Repeat the records given below in full, with no changes.

Input data Start Marker

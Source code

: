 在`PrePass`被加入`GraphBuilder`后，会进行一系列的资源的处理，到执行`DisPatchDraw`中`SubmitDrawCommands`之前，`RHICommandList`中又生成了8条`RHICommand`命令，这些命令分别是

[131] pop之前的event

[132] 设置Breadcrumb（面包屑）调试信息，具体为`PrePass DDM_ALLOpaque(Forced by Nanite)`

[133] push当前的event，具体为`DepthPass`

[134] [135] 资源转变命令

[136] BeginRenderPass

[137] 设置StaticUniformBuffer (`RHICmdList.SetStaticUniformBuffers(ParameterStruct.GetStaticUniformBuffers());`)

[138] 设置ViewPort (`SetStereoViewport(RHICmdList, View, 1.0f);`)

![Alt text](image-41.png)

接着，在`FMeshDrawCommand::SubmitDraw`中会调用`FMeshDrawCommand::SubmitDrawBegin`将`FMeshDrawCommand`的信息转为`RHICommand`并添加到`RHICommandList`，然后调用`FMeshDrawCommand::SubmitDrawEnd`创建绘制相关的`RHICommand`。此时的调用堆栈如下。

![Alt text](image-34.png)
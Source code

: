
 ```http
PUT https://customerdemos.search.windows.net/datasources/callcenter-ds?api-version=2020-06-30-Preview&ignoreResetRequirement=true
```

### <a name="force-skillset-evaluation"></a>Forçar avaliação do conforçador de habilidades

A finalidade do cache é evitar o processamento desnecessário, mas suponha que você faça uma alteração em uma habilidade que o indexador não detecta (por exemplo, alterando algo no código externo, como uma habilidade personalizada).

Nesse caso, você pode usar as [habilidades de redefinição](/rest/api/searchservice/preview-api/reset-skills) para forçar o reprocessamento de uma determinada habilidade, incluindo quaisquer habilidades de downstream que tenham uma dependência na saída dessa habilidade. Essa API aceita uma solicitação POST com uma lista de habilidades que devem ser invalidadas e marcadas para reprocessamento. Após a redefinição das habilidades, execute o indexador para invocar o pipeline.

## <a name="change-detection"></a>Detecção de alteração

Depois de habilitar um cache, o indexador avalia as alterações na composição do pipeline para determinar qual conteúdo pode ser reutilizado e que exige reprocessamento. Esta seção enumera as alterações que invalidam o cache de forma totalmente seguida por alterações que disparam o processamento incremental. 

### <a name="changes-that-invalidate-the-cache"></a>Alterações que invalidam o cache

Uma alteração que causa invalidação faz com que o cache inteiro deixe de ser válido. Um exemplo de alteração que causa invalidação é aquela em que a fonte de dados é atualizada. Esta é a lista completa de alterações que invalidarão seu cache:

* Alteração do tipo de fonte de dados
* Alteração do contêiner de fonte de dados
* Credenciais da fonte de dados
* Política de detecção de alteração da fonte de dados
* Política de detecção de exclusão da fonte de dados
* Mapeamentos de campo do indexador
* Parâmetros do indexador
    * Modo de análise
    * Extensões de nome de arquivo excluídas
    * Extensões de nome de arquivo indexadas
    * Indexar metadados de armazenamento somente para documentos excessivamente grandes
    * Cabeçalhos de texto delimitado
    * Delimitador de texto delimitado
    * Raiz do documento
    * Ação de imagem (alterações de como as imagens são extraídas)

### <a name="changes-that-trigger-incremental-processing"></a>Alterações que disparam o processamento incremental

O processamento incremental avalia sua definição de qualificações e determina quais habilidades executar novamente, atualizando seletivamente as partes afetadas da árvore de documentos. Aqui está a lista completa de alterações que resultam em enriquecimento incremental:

Input data End Marker

> Task result
Source code

: 在`PrePass`被加入`GraphBuilder`后，会进行一系列的资源的处理，到执行`DisPatchDraw`中`SubmitDrawCommands`之前，`RHICommandList`中又生成了8条`RHICommand`命令，这些命令分别是

[131] pop之前的event

[132] 设置Breadcrumb（面包屑）调试信息，具体为`PrePass DDM_ALLOpaque(Forced by Nanite)`

[133] push当前的event，具体为`DepthPass`

[134] [135] 资源转变命令

[136] BeginRenderPass

[137] 设置StaticUniformBuffer (`RHICmdList.SetStaticUniformBuffers(ParameterStruct.GetStaticUniformBuffers());`)

[138] 设置ViewPort (`SetStereoViewport(RHICmdList, View, 1.0f);`)

![Alt text](image-41.png)

接着，在`FMeshDrawCommand::SubmitDraw`中会调用`FMeshDrawCommand::SubmitDrawBegin`将`FMeshDrawCommand`的信息转为`RHICommand`并添加到`RHICommandList`，然后调用`FMeshDrawCommand::SubmitDrawEnd`创建绘制相关的`RHICommand`。此时的调用堆栈如下。

![Alt text](image-34.png)
Source code

:
 ```http
PUT https://customerdemos.search.windows.net/datasources/callcenter-ds?api-version=2020-06-30-Preview&ignoreResetRequirement=true
```

### <a name="force-skillset-evaluation"></a>Forçar avaliação do conforçador de habilidades

A finalidade do cache é evitar o processamento desnecessário, mas suponha que você faça uma alteração em uma habilidade que o indexador não detecta (por exemplo, alterando algo no código externo, como uma habilidade personalizada).

Nesse caso, você pode usar as [habilidades de redefinição](/rest/api/searchservice/preview-api/reset-skills) para forçar o reprocessamento de uma determinada habilidade, incluindo quaisquer habilidades de downstream que tenham uma dependência na saída dessa habilidade. Essa API aceita uma solicitação POST com uma lista de habilidades que devem ser invalidadas e marcadas para reprocessamento. Após a redefinição das habilidades, execute o indexador para invocar o pipeline.

## <a name="change-detection"></a>Detecção de alteração

Depois de habilitar um cache, o indexador avalia as alterações na composição do pipeline para determinar qual conteúdo pode ser reutilizado e que exige reprocessamento. Esta seção enumera as alterações que invalidam o cache de forma totalmente seguida por alterações que disparam o processamento incremental. 

### <a name="changes-that-invalidate-the-cache"></a>Alterações que invalidam o cache

Uma alteração que causa invalidação faz com que o cache inteiro deixe de ser válido. Um exemplo de alteração que causa invalidação é aquela em que a fonte de dados é atualizada. Esta é a lista completa de alterações que invalidarão seu cache:

* Alteração do tipo de fonte de dados
* Alteração do contêiner de fonte de dados
* Credenciais da fonte de dados
* Política de detecção de alteração da fonte de dados
* Política de detecção de exclusão da fonte de dados
* Mapeamentos de campo do indexador
* Parâmetros do indexador
    * Modo de análise
    * Extensões de nome de arquivo excluídas
    * Extensões de nome de arquivo indexadas
    * Indexar metadados de armazenamento somente para documentos excessivamente grandes
    * Cabeçalhos de texto delimitado
    * Delimitador de texto delimitado
    * Raiz do documento
    * Ação de imagem (alterações de como as imagens são extraídas)

### <a name="changes-that-trigger-incremental-processing"></a>Alterações que disparam o processamento incremental

O processamento incremental avalia sua definição de qualificações e determina quais habilidades executar novamente, atualizando seletivamente as partes afetadas da árvore de documentos. Aqui está a lista completa de alterações que resultam em enriquecimento incremental:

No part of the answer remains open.